Post by spikerobinson »

I am wondering if it's actually the Intel microcode fixes for Meltdown/Spectre that are causing the problem on some classes of wifi cards.
I am using the generic 'wl' driver (I think), hence the title of my post.

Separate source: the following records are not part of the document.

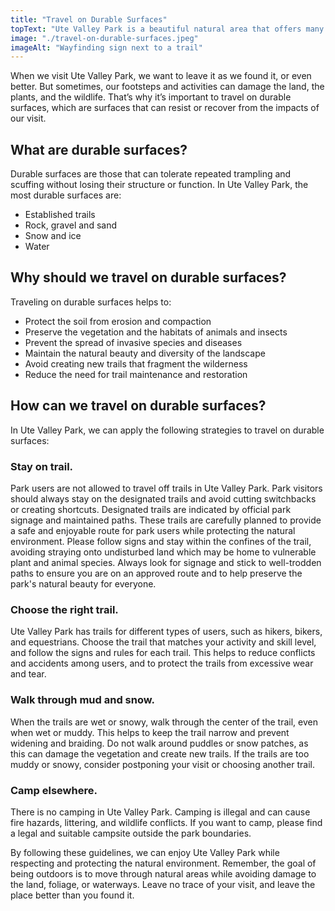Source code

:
 ```yaml
---
title: "Travel on Durable Surfaces"
topText: "Ute Valley Park is a beautiful natural area that offers many opportunities for outdoor recreation, such as hiking, biking, and wildlife viewing. However, it is also a fragile ecosystem that needs our care and respect."
image: "./travel-on-durable-surfaces.jpeg"
imageAlt: "Wayfinding sign next to a trail"
---
```


When we visit Ute Valley Park, we want to leave it as we found it, or even better. But sometimes, our footsteps and activities can damage the land, the plants, and the wildlife. That’s why it’s important to travel on durable surfaces, which are surfaces that can resist or recover from the impacts of our visit.

## What are durable surfaces?

Durable surfaces are those that can tolerate repeated trampling and scuffing without losing their structure or function. In Ute Valley Park, the most durable surfaces are:

- Established trails
- Rock, gravel and sand
- Snow and ice
- Water

## Why should we travel on durable surfaces?

Traveling on durable surfaces helps to:

- Protect the soil from erosion and compaction
- Preserve the vegetation and the habitats of animals and insects
- Prevent the spread of invasive species and diseases
- Maintain the natural beauty and diversity of the landscape
- Avoid creating new trails that fragment the wilderness
- Reduce the need for trail maintenance and restoration

## How can we travel on durable surfaces?

In Ute Valley Park, we can apply the following strategies to travel on durable surfaces:

### Stay on trail.
  
  Park users are not allowed to travel off trails in Ute Valley Park. Park visitors should always stay on the designated trails and avoid cutting switchbacks or creating shortcuts. Designated trails are indicated by official park signage and maintained paths. These trails are carefully planned to provide a safe and enjoyable route for park users while protecting the natural environment. Please follow signs and stay within the confines of the trail, avoiding straying onto undisturbed land which may be home to vulnerable plant and animal species. Always look for signage and stick to well-trodden paths to ensure you are on an approved route and to help preserve the park's natural beauty for everyone.

### Choose the right trail.
  
  Ute Valley Park has trails for different types of users, such as hikers, bikers, and equestrians. Choose the trail that matches your activity and skill level, and follow the signs and rules for each trail. This helps to reduce conflicts and accidents among users, and to protect the trails from excessive wear and tear.

### Walk through mud and snow.
  
  When the trails are wet or snowy, walk through the center of the trail, even when wet or muddy. This helps to keep the trail narrow and prevent widening and braiding. Do not walk around puddles or snow patches, as this can damage the vegetation and create new trails. If the trails are too muddy or snowy, consider postponing your visit or choosing another trail.

### Camp elsewhere.
  
  There is no camping in Ute Valley Park. Camping is illegal and can cause fire hazards, littering, and wildlife conflicts. If you want to camp, please find a legal and suitable campsite outside the park boundaries.

By following these guidelines, we can enjoy Ute Valley Park while respecting and protecting the natural environment. Remember, the goal of being outdoors is to move through natural areas while avoiding damage to the land, foliage, or waterways. Leave no trace of your visit, and leave the place better than you found it.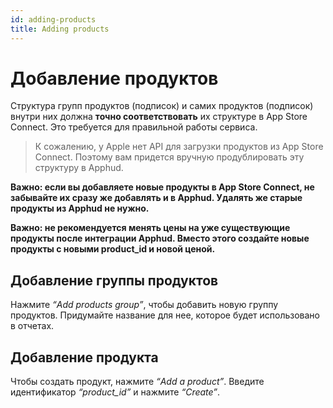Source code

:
 ```yaml
---
id: adding-products
title: Adding products
---
```

# Добавление продуктов

Структура групп продуктов (подписок) и самих продуктов (подписок) внутри них должна **точно соответствовать** их структуре в App Store Connect. Это требуется для правильной работы сервиса.

> К сожалению, у Apple нет API для загрузки продуктов из App Store Connect. Поэтому вам придется вручную продублировать эту структуру в Apphud.
>

**Важно: если вы добавляете новые продукты в App Store Connect, не забывайте их сразу же добавлять и в Apphud. Удалять же старые продукты из Apphud не нужно.**

**Важно: не рекомендуется менять цены на уже существующие продукты после интеграции Apphud. Вместо этого создайте новые продукты с новыми product_id и новой ценой.**

## Добавление группы продуктов

Нажмите *“Add products group”*, чтобы добавить новую группу продуктов. Придумайте название для нее, которое будет использовано в отчетах.

## Добавление продукта

Чтобы создать продукт, нажмите *“Add a product”*. Введите идентификатор *“product_id”* и нажмите *“Create”*.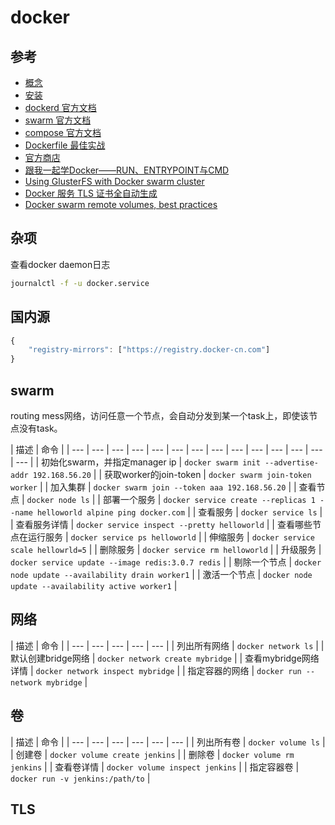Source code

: # docker

## 参考

* [概念](https://docs.docker.com/get-started/)
* [安装](https://docs.docker.com/install/linux/docker-ce/centos/)
* [dockerd 官方文档](https://docs.docker.com/engine/reference/commandline/dockerd/)
* [swarm 官方文档](https://docs.docker.com/engine/swarm/)
* [compose 官方文档](https://docs.docker.com/compose/overview/)
* [Dockerfile 最佳实战](https://docs.docker.com/v17.09/engine/userguide/eng-image/dockerfile_best-practices/)
* [官方商店](https://store.docker.com/)
* [跟我一起学Docker——RUN、ENTRYPOINT与CMD](https://www.binss.me/blog/learn-docker-with-me-about-run-entrypoint-and-cmd/)
* [Using GlusterFS with Docker swarm cluster](http://embaby.com/blog/using-glusterfs-docker-swarm-cluster/)
* [Docker 服务 TLS 证书全自动生成](https://segmentfault.com/a/1190000012510820)
* [Docker swarm remote volumes, best practices](https://www.reddit.com/r/docker/comments/7p069n/docker_swarm_remote_volumes_best_practice)

## 杂项

查看docker daemon日志

```bash
journalctl -f -u docker.service
```

## 国内源

```javascript
{
    "registry-mirrors": ["https://registry.docker-cn.com"]
}
```

## swarm

routing mess网络，访问任意一个节点，会自动分发到某一个task上，即使该节点没有task。

| 描述 | 命令 |
| --- | --- | --- | --- | --- | --- | --- | --- | --- | --- | --- | --- | --- | --- |
| 初始化swarm，并指定manager ip | `docker swarm init --advertise-addr 192.168.56.20` |
| 获取worker的join-token | `docker swarm join-token worker` |
| 加入集群 | `docker swarm join --token aaa 192.168.56.20` |
| 查看节点 | `docker node ls` |
| 部署一个服务 | `docker service create --replicas 1 --name helloworld alpine ping docker.com` |
| 查看服务 | `docker service ls` |
| 查看服务详情 | `docker service inspect --pretty helloworld` |
| 查看哪些节点在运行服务 | `docker service ps helloworld` |
| 伸缩服务 | `docker service scale hellowrld=5` |
| 删除服务 | `docker service rm helloworld` |
| 升级服务 | `docker service update --image redis:3.0.7 redis` |
| 剔除一个节点 | `docker node update --availability drain worker1` |
| 激活一个节点 | `docker node update --availability active worker1` |

## 网络

| 描述 | 命令 |
| --- | --- | --- | --- | --- |
| 列出所有网络 | `docker network ls` |
| 默认创建bridge网络 | `docker network create mybridge` |
| 查看mybridge网络详情 | `docker network inspect mybridge` |
| 指定容器的网络 | `docker run --network mybridge` |

## 卷

| 描述 | 命令 |
| --- | --- | --- | --- | --- | --- |
| 列出所有卷 | `docker volume ls` |
| 创建卷 | `docker volume create jenkins` |
| 删除卷 | `docker volume rm jenkins` |
| 查看卷详情 | `docker volume inspect jenkins` |
| 指定容器卷 | `docker run -v jenkins:/path/to` |

## TLS

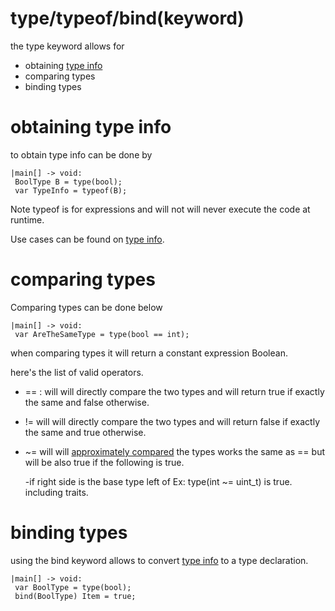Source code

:# type/typeof/bind(keyword)

the type keyword allows for 
- obtaining [type info](./TypeInfo.md)
- comparing types
- binding types


# obtaining type info

to obtain type info can be done by



```
|main[] -> void:
 BoolType B = type(bool);
 var TypeInfo = typeof(B);

```

Note typeof is for expressions and will not will never execute the code at runtime.

Use cases can be found on [type info](./TypeInfo.md).

#  comparing types

Comparing types can be done below

```
|main[] -> void:
 var AreTheSameType = type(bool == int);
```

when comparing types it will return a constant expression Boolean.

here's the list of valid operators.

- == : will will directly compare the two types and will return true if exactly the same and false otherwise.

- != will will directly compare the two types and will return false if exactly the same and true otherwise.

- ~= will will [approximately compared](../Concepts/approximately%20compared.md) the types works the same as == but will be also true if the following is true.

  -if right side is the base type left of Ex: type(int ~= uint_t) is true.
  including traits.
  
#  binding types

using the bind keyword allows to convert [type info](./TypeInfo.md) to a type declaration.
```
|main[] -> void:
 var BoolType = type(bool);
 bind(BoolType) Item = true;
```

Still that would be unfortunate, if I have to choose either to have Meltdown/Spectre protection or working wifi. :(
spikerobinson

Re: Generic WiFi failures

Post by spikerobinson »

JeremyB wrote:The newest 4.4 and 4.13 kernels have the patches but the code in bcmwl-kernel-source is not yet patched to work with the 4.13 in the Ubuntu Xenial repos. The 4.4 kernel is the only long term support kernel for Linux Mint 18
Thank you, super informative and helpful!
As 4.4 - 4.10 are working for me for now I will stick with those until 4.13 is patched. And rollback to 4.4 I suppose for Meltdown and Spectre protection.
spikerobinson

Re: Generic WiFi failures

Post by spikerobinson »

spikerobinson wrote: I am using the generic 'wl' driver (I think), hence the title of my post.
Nope, I am using the mcmwl-kernel-source (recommended) driver.